ASSIGNMENT |
Look below for the lines from the one with "with enough spectral" to the one with "more complex relationships.", and copy exactly those lines, both ends included.

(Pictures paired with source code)
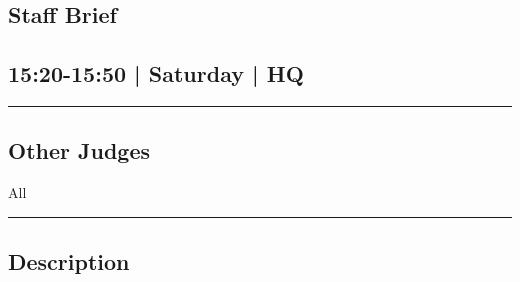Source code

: \documentclass[10pt, A5]{article}
\begin{document}
		\begin{framed}
			\begin{minipage}{\textwidth}

			\setcounter{section}{53}
							\section{Staff Brief}
						
			\subsection*{15:20-15:50 | Saturday | HQ}

			\vspace{0.25cm}
			\hrule
			\vspace{0.25cm}


			\subsection*{Other Judges}
							All

					\vspace{0.25cm}
			\hrule
			\vspace{0.25cm}

			\begin{minipage}{\textwidth}
			\subsection*{\faListAlt \: Description}
			
			\end{minipage}


	\end{minipage}
	\end{framed}

	
\end{document}
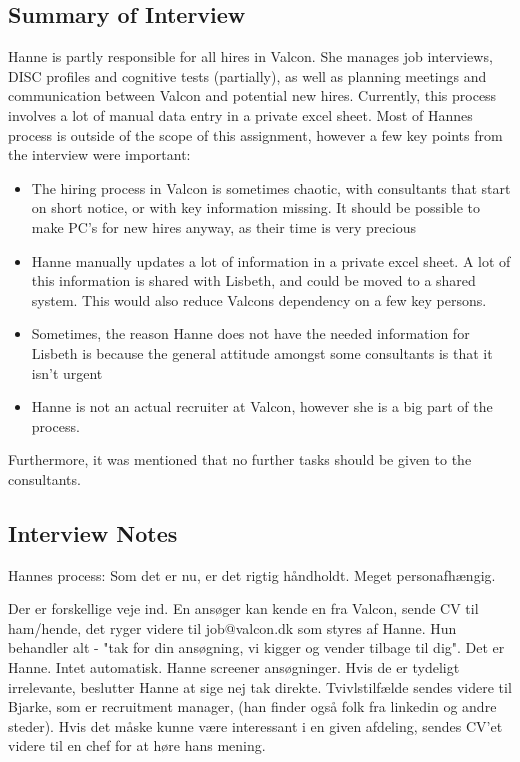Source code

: \label{app:hanne_interview}
\begin{linenumbers*}
\subsection{Summary of Interview}
Hanne is partly responsible for all hires in Valcon. She manages job interviews, DISC profiles and cognitive tests (partially), as well as planning meetings and communication between Valcon and potential new hires. \newline
Currently, this process involves a lot of manual data entry in a private excel sheet. 
Most of Hannes process is outside of the scope of this assignment, however a few key points from the interview were important:
\begin{itemize}
	\item{The hiring process in Valcon is sometimes chaotic, with consultants that start on short notice, or with key information missing. It should be possible to make PC's for new hires anyway, as their time is very precious}
	\item{Hanne manually updates a lot of information in a private excel sheet. A lot of this information is shared with Lisbeth, and could be moved to a shared system. This would also reduce Valcons dependency on a few key persons.}
	\item{Sometimes, the reason Hanne does not have the needed information for Lisbeth is because the general attitude amongst some consultants is that it isn't urgent}
	\item Hanne is not an actual recruiter at Valcon, however she is a big part of the process.
\end{itemize}
Furthermore, it was mentioned that no further tasks should be given to the consultants.

\subsection{Interview Notes}
Hannes process:
Som det er nu, er det rigtig håndholdt. Meget personafhængig. 

Der er forskellige veje ind. En ansøger kan kende en fra Valcon, sende CV til ham/hende, det ryger videre til job@valcon.dk som styres af Hanne.
Hun behandler alt - "tak for din ansøgning, vi kigger og vender tilbage til dig". Det er Hanne. Intet automatisk.
Hanne screener ansøgninger. Hvis de er tydeligt irrelevante, beslutter Hanne at sige nej tak direkte. Tvivlstilfælde sendes videre til Bjarke, som er recruitment manager, (han finder også folk fra linkedin og andre steder).
Hvis det måske kunne være interessant i en given afdeling, sendes CV'et videre til en chef for at høre hans mening. 


\end{linenumbers*}
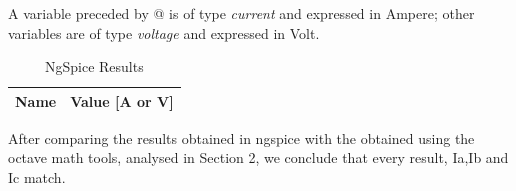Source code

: A variable preceded by @ is of type {\em current} and expressed in Ampere; other variables are of type {\it voltage} and expressed in
    Volt.
\begin{table}[ht]
  \centering
  \begin{tabular}{|l|r|}
    \hline    
    {\bf Name} & {\bf Value [A or V]} \\ \hline
    
  \end{tabular}
  \caption{NgSpice Results}
  \label{tab:op}
\end{table}

After comparing the results obtained in ngspice with the obtained using the octave math tools, analysed in Section 2, we conclude that every result, Ia,Ib and Ic match.



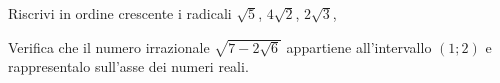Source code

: \begin{esercizio}%
Riscrivi in ordine crescente i radicali \(\sqrt 5\), \(4\sqrt 2\), 
\(2\sqrt 3\),
\end{esercizio}

\begin{esercizio}%
Verifica che il numero irrazionale \(\sqrt{7-2\sqrt 6}\) appartiene 
all'intervallo \((1; 2)\) e rappresentalo sull'asse dei numeri reali.
\end{esercizio}


% 
% 

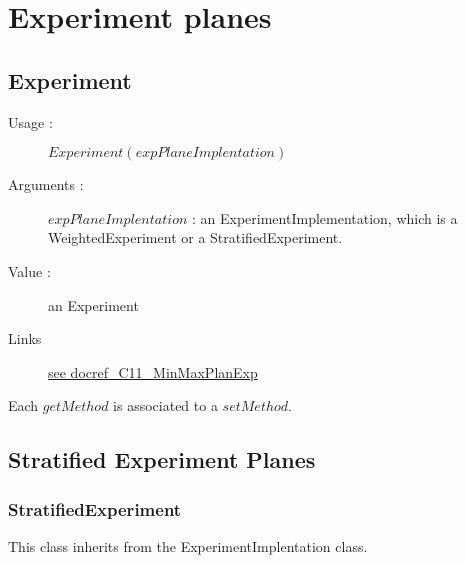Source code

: 
\newpage \section{Experiment planes}

\subsection{Experiment}

\begin{description}

\item[Usage :] $Experiment(expPlaneImplentation)$

\item[Arguments :]  $expPlaneImplentation$ : an ExperimentImplementation, which is a WeightedExperiment or a StratifiedExperiment.

\item[Value :] an Experiment

\item[Links]  \rule{0pt}{1em}
  \href{./Version/docref_C11_MinMaxPlanExp.pdf}{see docref\_C11\_MinMaxPlanExp}

\end{description}

Each  $getMethod$  is associated to a $setMethod$.



\newpage        \subsection{Stratified Experiment Planes}


\subsubsection{StratifiedExperiment}

This class inherits from the ExperimentImplentation class.\\

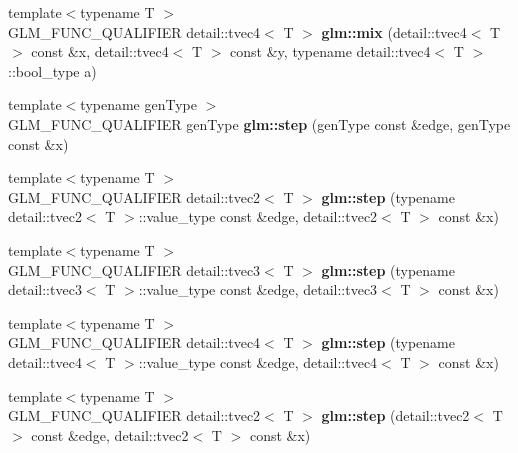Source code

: \begin{DoxyCompactItemize}
\item 
\hypertarget{namespaceglm_ac37856ea533b4d5b40cf13fd1656f81a}{{\footnotesize template$<$typename T $>$ }\\\-G\-L\-M\-\_\-\-F\-U\-N\-C\-\_\-\-Q\-U\-A\-L\-I\-F\-I\-E\-R \*
detail\-::tvec4$<$ \-T $>$ {\bfseries glm\-::mix} (detail\-::tvec4$<$ \-T $>$ const \&x, detail\-::tvec4$<$ \-T $>$ const \&y, typename detail\-::tvec4$<$ \-T $>$\-::bool\-\_\-type a)}\label{namespaceglm_ac37856ea533b4d5b40cf13fd1656f81a}

\item 
\hypertarget{namespaceglm_a6119820dd92ad61a0795d308707d9d49}{{\footnotesize template$<$typename gen\-Type $>$ }\\\-G\-L\-M\-\_\-\-F\-U\-N\-C\-\_\-\-Q\-U\-A\-L\-I\-F\-I\-E\-R gen\-Type {\bfseries glm\-::step} (gen\-Type const \&edge, gen\-Type const \&x)}\label{namespaceglm_a6119820dd92ad61a0795d308707d9d49}

\item 
\hypertarget{namespaceglm_ad31450d9914d789050de9d03963ff6dd}{{\footnotesize template$<$typename T $>$ }\\\-G\-L\-M\-\_\-\-F\-U\-N\-C\-\_\-\-Q\-U\-A\-L\-I\-F\-I\-E\-R \*
detail\-::tvec2$<$ \-T $>$ {\bfseries glm\-::step} (typename detail\-::tvec2$<$ \-T $>$\-::value\-\_\-type const \&edge, detail\-::tvec2$<$ \-T $>$ const \&x)}\label{namespaceglm_ad31450d9914d789050de9d03963ff6dd}

\item 
\hypertarget{namespaceglm_abb223e75ad40dd1097f8b96162d128b4}{{\footnotesize template$<$typename T $>$ }\\\-G\-L\-M\-\_\-\-F\-U\-N\-C\-\_\-\-Q\-U\-A\-L\-I\-F\-I\-E\-R \*
detail\-::tvec3$<$ \-T $>$ {\bfseries glm\-::step} (typename detail\-::tvec3$<$ \-T $>$\-::value\-\_\-type const \&edge, detail\-::tvec3$<$ \-T $>$ const \&x)}\label{namespaceglm_abb223e75ad40dd1097f8b96162d128b4}

\item 
\hypertarget{namespaceglm_a5b8d769e10531d75d560d533c4a2e9d2}{{\footnotesize template$<$typename T $>$ }\\\-G\-L\-M\-\_\-\-F\-U\-N\-C\-\_\-\-Q\-U\-A\-L\-I\-F\-I\-E\-R \*
detail\-::tvec4$<$ \-T $>$ {\bfseries glm\-::step} (typename detail\-::tvec4$<$ \-T $>$\-::value\-\_\-type const \&edge, detail\-::tvec4$<$ \-T $>$ const \&x)}\label{namespaceglm_a5b8d769e10531d75d560d533c4a2e9d2}

\item 
\hypertarget{namespaceglm_ada537586e2c341cbdd3e4a213b03a2da}{{\footnotesize template$<$typename T $>$ }\\\-G\-L\-M\-\_\-\-F\-U\-N\-C\-\_\-\-Q\-U\-A\-L\-I\-F\-I\-E\-R \*
detail\-::tvec2$<$ \-T $>$ {\bfseries glm\-::step} (detail\-::tvec2$<$ \-T $>$ const \&edge, detail\-::tvec2$<$ \-T $>$ const \&x)}\label{namespaceglm_ada537586e2c341cbdd3e4a213b03a2da}


\end{DoxyCompactItemize}
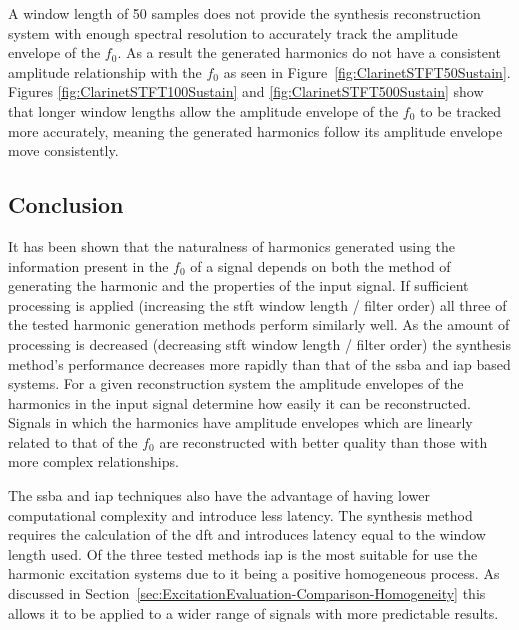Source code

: 		A window length of 50 samples does not provide the synthesis reconstruction system with enough spectral
		resolution to accurately track the amplitude envelope of the $f_{0}$. As a result the generated harmonics
		do not have a consistent amplitude relationship with the $f_{0}$ as seen in
		Figure~\ref{fig:ClarinetSTFT50Sustain}. Figures \ref{fig:ClarinetSTFT100Sustain} and
		\ref{fig:ClarinetSTFT500Sustain} show that longer window lengths allow the amplitude envelope of the
		$f_{0}$ to be tracked more accurately, meaning the generated harmonics follow its amplitude envelope move
		consistently.
		
	\subsection{Conclusion}
	\label{sec:PerceptualExperiments-Reconstruction-Conclusion}
		It has been shown that the naturalness of harmonics generated using the information present in the $f_{0}$
		of a signal depends on both the method of generating the harmonic and the properties of the input signal.
		If sufficient processing is applied (increasing the \acrshort{stft} window length / filter order) all three
		of the tested harmonic generation methods perform similarly well. As the amount of processing is decreased
		(decreasing \acrshort{stft} window length / filter order) the synthesis method's performance decreases more
		rapidly than that of the \acrshort{ssba} and \acrshort{iap} based systems. For a given reconstruction
		system the amplitude envelopes of the harmonics in the input signal determine how easily it can be
		reconstructed.  Signals in which the harmonics have amplitude envelopes which are linearly related to that
		of the $f_{0}$ are reconstructed with better quality than those with more complex relationships.
		
		The \acrshort{ssba} and \acrshort{iap} techniques also have the advantage of having lower computational
		complexity and introduce less latency. The synthesis method requires the calculation of the \acrshort{dft}
		and introduces latency equal to the window length used. Of the three tested methods \acrshort{iap} is the
		most suitable for use the harmonic excitation systems due to it being a positive homogeneous process. As
		discussed in Section~\ref{sec:ExcitationEvaluation-Comparison-Homogeneity} this allows it to be applied to
		a wider range of signals with more predictable results.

REPLY TO THE TASK |
: 		A window length of 50 samples does not provide the synthesis reconstruction system with enough spectral
		resolution to accurately track the amplitude envelope of the $f_{0}$. As a result the generated harmonics
		do not have a consistent amplitude relationship with the $f_{0}$ as seen in
		Figure~\ref{fig:ClarinetSTFT50Sustain}. Figures \ref{fig:ClarinetSTFT100Sustain} and
		\ref{fig:ClarinetSTFT500Sustain} show that longer window lengths allow the amplitude envelope of the
		$f_{0}$ to be tracked more accurately, meaning the generated harmonics follow its amplitude envelope move
		consistently.
		
	\subsection{Conclusion}
	\label{sec:PerceptualExperiments-Reconstruction-Conclusion}
		It has been shown that the naturalness of harmonics generated using the information present in the $f_{0}$
		of a signal depends on both the method of generating the harmonic and the properties of the input signal.
		If sufficient processing is applied (increasing the \acrshort{stft} window length / filter order) all three
		of the tested harmonic generation methods perform similarly well. As the amount of processing is decreased
		(decreasing \acrshort{stft} window length / filter order) the synthesis method's performance decreases more
		rapidly than that of the \acrshort{ssba} and \acrshort{iap} based systems. For a given reconstruction
		system the amplitude envelopes of the harmonics in the input signal determine how easily it can be
		reconstructed.  Signals in which the harmonics have amplitude envelopes which are linearly related to that
		of the $f_{0}$ are reconstructed with better quality than those with more complex relationships.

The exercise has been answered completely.